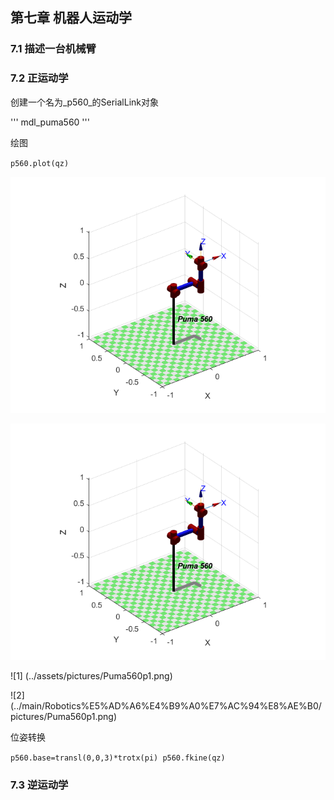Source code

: ## 第七章 机器人运动学

### 7.1 描述一台机械臂

### 7.2 正运动学

创建一个名为_p560_的SerialLink对象

'''
mdl_puma560
'''

绘图

`p560.plot(qz)`

![puma590](pictures/Puma560p1.png)

![puma](https://github.com/Richard17425/FOCUS-Tasks/blob/main/Robotics%E5%AD%A6%E4%B9%A0%E7%AC%94%E8%AE%B0/pictures/Puma560p1.png)

![1] (../assets/pictures/Puma560p1.png)

![2] (../main/Robotics%E5%AD%A6%E4%B9%A0%E7%AC%94%E8%AE%B0/pictures/Puma560p1.png)

位姿转换

`p560.base=transl(0,0,3)*trotx(pi)
p560.fkine(qz)`

### 7.3 逆运动学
◇ ◇ ◇ ◇ ◇
▸ **WHAT YOU NEED TO DO**
Across the entries above, tally every line that includes the string "Robotics", then state only the count.

▸ **TASK ANSWER**
2